Wow, I really have to get better at this posting thing. One day I’ll get consistent.
2018. Another year that I am grateful to be living the only life I have to the glory of our great and gloriously precious Savior. I get so caught up in my selfish living that I forget to stop and think about everything that the Father has done for me. Big things like sending the Son to become sin and, in doing so, redeem mankind (not to mention the Son sending the Spirit to dwell in us). But also the little things, like opening up parking spots when there seem to be none. So much has happened this last year, I can’t even begin to write it down for lack of space. One thing that I do want to share, however, is this song that I wrote.
It “came to me”, I guess one might say, during a time of deep depression last fall. Not like, “oh bummer, I had a rough day” blues, but never ever “what’s the point of going on” (by the grace and mercy of Christ, I have never been at that point). Still, it was bad. My point in sharing this is because of what happened next. The Holy Spirit, as He is known to do, convicted me in my self-centered lonely groaning and showed me all the things that He had accomplished in my life. All the people that He had used to help change me. All the work that was yet to be done. Work that could not be accomplished by sitting on the carpet in my living room, depressed about things I couldn’t change. He reminded me that some of the greatest songs of our faith were written by tortured souls in the midst of far worse situations than I was in, and that thought caused me to pour out my own heart to the Father in that moment.
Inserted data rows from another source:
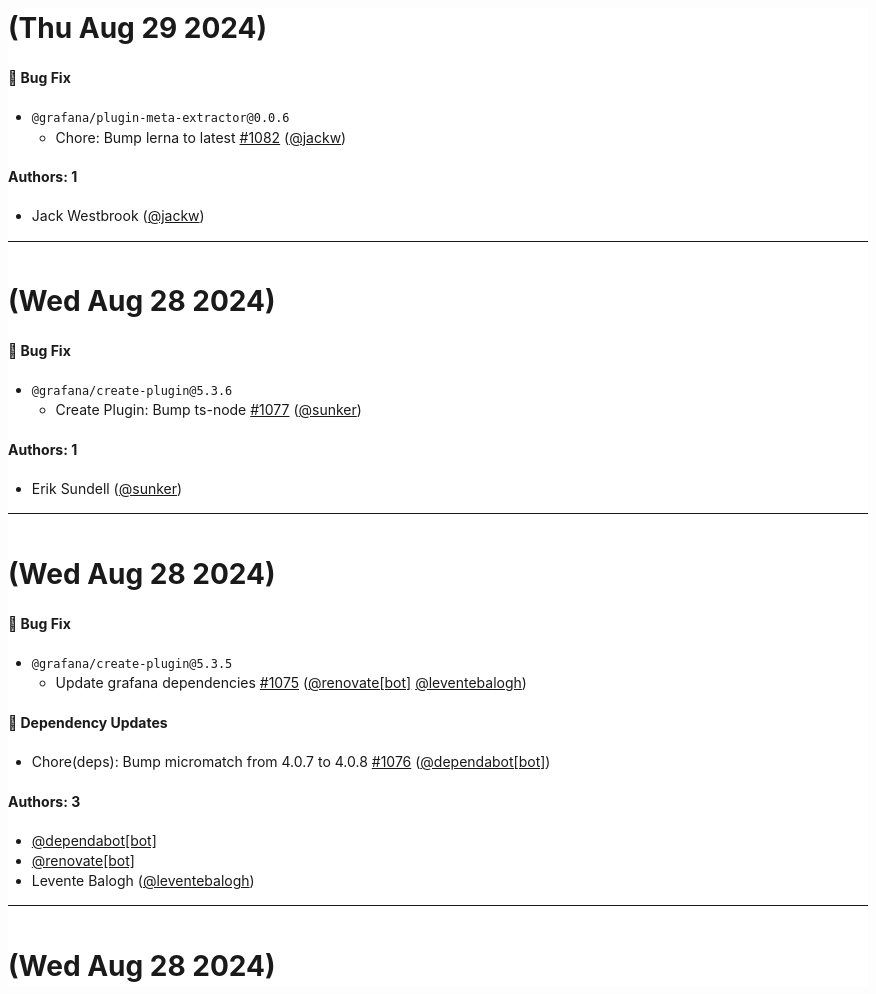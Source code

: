 # (Thu Aug 29 2024)

#### 🐛 Bug Fix

- `@grafana/plugin-meta-extractor@0.0.6`
  - Chore: Bump lerna to latest [#1082](https://github.com/grafana/plugin-tools/pull/1082) ([@jackw](https://github.com/jackw))

#### Authors: 1

- Jack Westbrook ([@jackw](https://github.com/jackw))

---

# (Wed Aug 28 2024)

#### 🐛 Bug Fix

- `@grafana/create-plugin@5.3.6`
  - Create Plugin: Bump ts-node [#1077](https://github.com/grafana/plugin-tools/pull/1077) ([@sunker](https://github.com/sunker))

#### Authors: 1

- Erik Sundell ([@sunker](https://github.com/sunker))

---

# (Wed Aug 28 2024)

#### 🐛 Bug Fix

- `@grafana/create-plugin@5.3.5`
  - Update grafana dependencies [#1075](https://github.com/grafana/plugin-tools/pull/1075) ([@renovate[bot]](https://github.com/renovate[bot]) [@leventebalogh](https://github.com/leventebalogh))

#### 🔩 Dependency Updates

- Chore(deps): Bump micromatch from 4.0.7 to 4.0.8 [#1076](https://github.com/grafana/plugin-tools/pull/1076) ([@dependabot[bot]](https://github.com/dependabot[bot]))

#### Authors: 3

- [@dependabot[bot]](https://github.com/dependabot[bot])
- [@renovate[bot]](https://github.com/renovate[bot])
- Levente Balogh ([@leventebalogh](https://github.com/leventebalogh))

---

# (Wed Aug 28 2024)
I’m not comparing my plush situation with that of the likes of Cowper or Spafford, but this song still comes from a low point in my life and I want to share it with whoever it is reading this now. I pray it will come as an encouragement and a reminder that the Author has written your story perfectly and He works all things together for the good of those who love Him and are called according to His purpose. Notice that key word “the”. What Scripture does not tell us is that the Lord works all things together for good. Rather, it is for the good of those who love Him... you may not see it now, but later, you’ll look back and thank Him for His mercy in letting you weather this storm now to learn lessons that will help you in tests to come later. Here it is, if it speaks to you, please share it. Hopefully it will bless others too. (I apologize for the audio quality, I have no other tools at this time)


I would say “I’ll try to be more frequent” but I’m not fooling anyone.

Simeon.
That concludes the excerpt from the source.